Creating recognizable differences between ‘a’ and ‘α‘ cells requires turning on a different suite of proteins in each mating type. For mating to work, ‘a’ cells need to turn on the a-specific genes (asgs) and turn off the α-specific genes, and vice versa.

Interestingly, there are different ways of accomplishing this outcome, which vary across yeast species. In S. cerevisiae, the protein Ste12 binds the DNA adjacent to the asgs and turns on asg expression. In a common yeast ancestor, approximated by the Johnson Lab with K. lactis, Ste12 does not bind DNA directly, but rather activates asgs indirectly through another protein. [node:field_syn_pull_quote]

Loosely, it’s like turning on a software program with a mouse versus a touch screen. In the ancestral K. lactis, an adaptor (the mouse) was required for Ste12 to turn on asg expression, but in S. cerevisiae, Ste12 can access the DNA directly by simply binding to it.

What has changed over time is not the Ste12 protein itself, but the sequence of DNA adjacent to the asgs, which has changed to allow the direct binding of Ste12. The screen itself changed to allow new connections, rendering the mouse unnecessary. Sorrells and company discovered that the switch from indirect to direct binding was not so clear-cut. They tried making the mutation in K. lactis, the “ancestral” species, and found that introducing direct Ste12 binding at the asgs led to a major problem: the asgs were expressed not only in ‘a’ cells but in ‘α’ cells as well, ruining the important function of mating type specification that is essential for yeast reproduction and survival.
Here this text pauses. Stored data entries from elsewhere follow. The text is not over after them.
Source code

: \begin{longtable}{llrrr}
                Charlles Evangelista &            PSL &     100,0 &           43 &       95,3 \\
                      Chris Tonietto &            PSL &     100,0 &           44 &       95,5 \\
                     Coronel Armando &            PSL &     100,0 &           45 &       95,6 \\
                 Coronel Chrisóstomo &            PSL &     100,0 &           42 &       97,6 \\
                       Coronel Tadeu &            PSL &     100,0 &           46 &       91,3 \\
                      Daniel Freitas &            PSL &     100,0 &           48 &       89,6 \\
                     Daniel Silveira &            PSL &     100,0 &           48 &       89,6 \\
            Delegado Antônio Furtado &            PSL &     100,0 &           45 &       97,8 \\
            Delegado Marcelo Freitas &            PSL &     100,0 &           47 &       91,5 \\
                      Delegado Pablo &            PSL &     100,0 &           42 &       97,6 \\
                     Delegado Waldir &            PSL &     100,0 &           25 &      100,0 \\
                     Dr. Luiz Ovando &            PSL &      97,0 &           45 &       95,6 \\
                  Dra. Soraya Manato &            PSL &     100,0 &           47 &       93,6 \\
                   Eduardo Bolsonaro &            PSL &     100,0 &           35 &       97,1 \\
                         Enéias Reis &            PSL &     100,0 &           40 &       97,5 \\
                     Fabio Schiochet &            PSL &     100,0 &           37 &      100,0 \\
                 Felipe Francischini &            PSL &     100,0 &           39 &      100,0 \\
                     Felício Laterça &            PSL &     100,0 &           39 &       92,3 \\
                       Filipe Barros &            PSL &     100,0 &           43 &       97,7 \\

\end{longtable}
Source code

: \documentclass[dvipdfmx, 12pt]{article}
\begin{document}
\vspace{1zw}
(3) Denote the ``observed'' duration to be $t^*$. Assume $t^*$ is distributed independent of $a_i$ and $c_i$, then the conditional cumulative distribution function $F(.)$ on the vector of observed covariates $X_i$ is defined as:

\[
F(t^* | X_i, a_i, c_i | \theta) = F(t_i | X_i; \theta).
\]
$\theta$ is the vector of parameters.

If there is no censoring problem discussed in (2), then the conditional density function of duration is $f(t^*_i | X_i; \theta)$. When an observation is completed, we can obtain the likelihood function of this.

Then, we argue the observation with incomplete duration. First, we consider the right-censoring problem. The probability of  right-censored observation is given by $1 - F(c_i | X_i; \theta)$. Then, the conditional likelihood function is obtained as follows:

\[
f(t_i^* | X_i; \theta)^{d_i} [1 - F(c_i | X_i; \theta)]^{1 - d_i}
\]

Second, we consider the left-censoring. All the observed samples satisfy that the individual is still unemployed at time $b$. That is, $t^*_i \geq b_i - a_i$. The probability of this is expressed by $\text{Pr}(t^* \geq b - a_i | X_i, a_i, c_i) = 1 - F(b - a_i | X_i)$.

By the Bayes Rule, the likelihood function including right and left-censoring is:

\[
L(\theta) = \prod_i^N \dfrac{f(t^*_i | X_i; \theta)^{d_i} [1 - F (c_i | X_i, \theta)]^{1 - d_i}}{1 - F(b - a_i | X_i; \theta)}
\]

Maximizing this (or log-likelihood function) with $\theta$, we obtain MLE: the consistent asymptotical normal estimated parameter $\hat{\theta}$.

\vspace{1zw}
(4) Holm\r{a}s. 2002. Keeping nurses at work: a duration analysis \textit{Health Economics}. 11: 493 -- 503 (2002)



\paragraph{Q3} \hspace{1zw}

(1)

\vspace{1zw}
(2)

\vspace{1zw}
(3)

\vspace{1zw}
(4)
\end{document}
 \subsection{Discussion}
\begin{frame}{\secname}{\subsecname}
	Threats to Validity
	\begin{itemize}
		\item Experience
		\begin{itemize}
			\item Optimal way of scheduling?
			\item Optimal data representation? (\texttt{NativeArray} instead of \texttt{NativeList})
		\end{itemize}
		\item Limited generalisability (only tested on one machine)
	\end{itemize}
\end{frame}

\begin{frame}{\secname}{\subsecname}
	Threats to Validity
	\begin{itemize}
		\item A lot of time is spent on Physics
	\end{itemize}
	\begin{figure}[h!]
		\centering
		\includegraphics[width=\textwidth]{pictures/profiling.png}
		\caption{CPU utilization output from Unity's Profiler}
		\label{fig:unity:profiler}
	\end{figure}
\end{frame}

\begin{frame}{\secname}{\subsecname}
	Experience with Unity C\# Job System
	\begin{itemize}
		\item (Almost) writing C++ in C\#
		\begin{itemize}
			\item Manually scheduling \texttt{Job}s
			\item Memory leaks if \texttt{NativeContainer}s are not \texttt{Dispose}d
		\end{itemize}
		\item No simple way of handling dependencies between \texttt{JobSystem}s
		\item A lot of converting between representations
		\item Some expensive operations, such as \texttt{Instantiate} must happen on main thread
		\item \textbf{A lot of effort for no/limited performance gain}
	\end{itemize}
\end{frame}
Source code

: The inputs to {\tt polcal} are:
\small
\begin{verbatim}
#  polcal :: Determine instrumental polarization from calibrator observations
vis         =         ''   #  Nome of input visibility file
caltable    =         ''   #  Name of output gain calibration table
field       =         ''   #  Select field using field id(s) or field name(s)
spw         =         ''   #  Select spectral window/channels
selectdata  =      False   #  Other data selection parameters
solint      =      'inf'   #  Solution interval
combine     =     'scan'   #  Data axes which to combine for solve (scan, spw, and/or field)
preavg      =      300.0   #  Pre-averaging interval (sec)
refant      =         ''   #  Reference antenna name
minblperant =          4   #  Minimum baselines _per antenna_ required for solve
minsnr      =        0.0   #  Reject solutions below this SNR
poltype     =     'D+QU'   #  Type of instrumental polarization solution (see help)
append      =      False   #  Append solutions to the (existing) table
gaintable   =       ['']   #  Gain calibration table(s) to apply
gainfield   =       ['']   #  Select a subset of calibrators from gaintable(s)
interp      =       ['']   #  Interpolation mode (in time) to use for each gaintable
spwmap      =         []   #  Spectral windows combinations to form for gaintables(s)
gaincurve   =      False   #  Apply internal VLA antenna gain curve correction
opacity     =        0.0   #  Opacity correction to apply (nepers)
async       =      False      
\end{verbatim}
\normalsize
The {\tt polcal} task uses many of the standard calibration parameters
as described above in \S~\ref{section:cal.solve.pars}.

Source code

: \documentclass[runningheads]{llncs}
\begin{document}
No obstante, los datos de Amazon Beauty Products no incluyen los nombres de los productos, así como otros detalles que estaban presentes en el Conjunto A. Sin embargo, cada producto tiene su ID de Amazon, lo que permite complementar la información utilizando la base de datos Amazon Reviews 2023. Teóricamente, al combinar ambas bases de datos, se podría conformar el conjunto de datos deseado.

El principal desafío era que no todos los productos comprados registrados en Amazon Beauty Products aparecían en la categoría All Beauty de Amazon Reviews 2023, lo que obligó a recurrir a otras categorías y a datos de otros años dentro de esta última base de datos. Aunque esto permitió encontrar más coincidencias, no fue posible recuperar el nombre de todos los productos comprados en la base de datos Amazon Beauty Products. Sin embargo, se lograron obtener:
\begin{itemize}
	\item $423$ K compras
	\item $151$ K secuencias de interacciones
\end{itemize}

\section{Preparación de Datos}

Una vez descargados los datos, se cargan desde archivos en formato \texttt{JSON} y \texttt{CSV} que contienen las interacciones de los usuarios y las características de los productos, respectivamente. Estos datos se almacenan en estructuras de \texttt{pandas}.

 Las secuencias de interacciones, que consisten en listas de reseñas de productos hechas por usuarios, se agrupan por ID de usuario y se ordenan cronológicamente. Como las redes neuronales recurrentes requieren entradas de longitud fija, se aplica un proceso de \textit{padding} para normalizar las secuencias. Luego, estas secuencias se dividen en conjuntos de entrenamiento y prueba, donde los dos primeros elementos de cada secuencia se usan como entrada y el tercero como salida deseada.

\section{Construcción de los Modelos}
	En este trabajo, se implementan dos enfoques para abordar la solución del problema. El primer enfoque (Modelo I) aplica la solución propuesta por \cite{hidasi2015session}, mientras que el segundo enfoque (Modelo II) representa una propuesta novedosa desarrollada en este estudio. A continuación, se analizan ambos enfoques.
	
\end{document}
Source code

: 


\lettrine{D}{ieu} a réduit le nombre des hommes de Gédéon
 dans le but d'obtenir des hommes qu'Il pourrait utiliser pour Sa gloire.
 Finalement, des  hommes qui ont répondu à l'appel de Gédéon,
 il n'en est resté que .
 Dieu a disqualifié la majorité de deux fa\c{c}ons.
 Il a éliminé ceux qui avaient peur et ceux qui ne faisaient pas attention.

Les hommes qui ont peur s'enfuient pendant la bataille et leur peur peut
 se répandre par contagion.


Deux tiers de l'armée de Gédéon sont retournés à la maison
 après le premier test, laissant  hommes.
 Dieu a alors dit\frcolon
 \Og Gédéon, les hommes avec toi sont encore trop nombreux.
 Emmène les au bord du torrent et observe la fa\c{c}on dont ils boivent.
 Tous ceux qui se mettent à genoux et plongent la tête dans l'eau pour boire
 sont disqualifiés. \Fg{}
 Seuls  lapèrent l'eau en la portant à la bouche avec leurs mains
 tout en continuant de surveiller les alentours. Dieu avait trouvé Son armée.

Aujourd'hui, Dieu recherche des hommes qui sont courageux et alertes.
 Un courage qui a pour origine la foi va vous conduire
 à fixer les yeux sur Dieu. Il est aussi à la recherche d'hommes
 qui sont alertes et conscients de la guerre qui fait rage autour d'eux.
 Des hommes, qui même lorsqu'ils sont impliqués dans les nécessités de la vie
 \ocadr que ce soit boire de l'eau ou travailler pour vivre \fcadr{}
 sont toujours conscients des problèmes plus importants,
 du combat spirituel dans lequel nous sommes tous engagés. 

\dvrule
This mis-regulation does not happen in S. cerevisiae, because that species contains another important difference from the ancestor: the presence of a protein, α2, which represses expression of the asgs in ‘α’ cells. Ultimately, the researchers were able to put these two evolutionary changes in order. The evolution of direct Ste12 binding sites at the asgs could not have occurred before the evolution of the α2 repressor.

This demonstrates that the order in which mutations occur matters, implying that there are only certain paths open to evolution. This is a phenomenon known as “historical contingency”. While previous research had demonstrated this phenomenon in the context of single proteins, this study was the first to show how it applies to a whole network of gene transcription.

This is an important advance since proteins do not function in isolation but are part of a cellular environment whose full complexity we are only beginning to understand. For Sorrells, the challenge is to “think about evolution at this higher level where everything is connected to everything else.”

While this study breaks new ground in showing the evolutionary pathways available to gene networks, it also shows how much more we have to learn about evolutionary progression.

“I was only able to test a few different trajectories out of the possibilities…there is a vast number of different possible orders of rewiring and mutation,” says Sorrells. “The next direction is to include thousands or millions of trajectories in understanding how evolution of gene networks takes place…it’s a much larger problem than we were able to address.”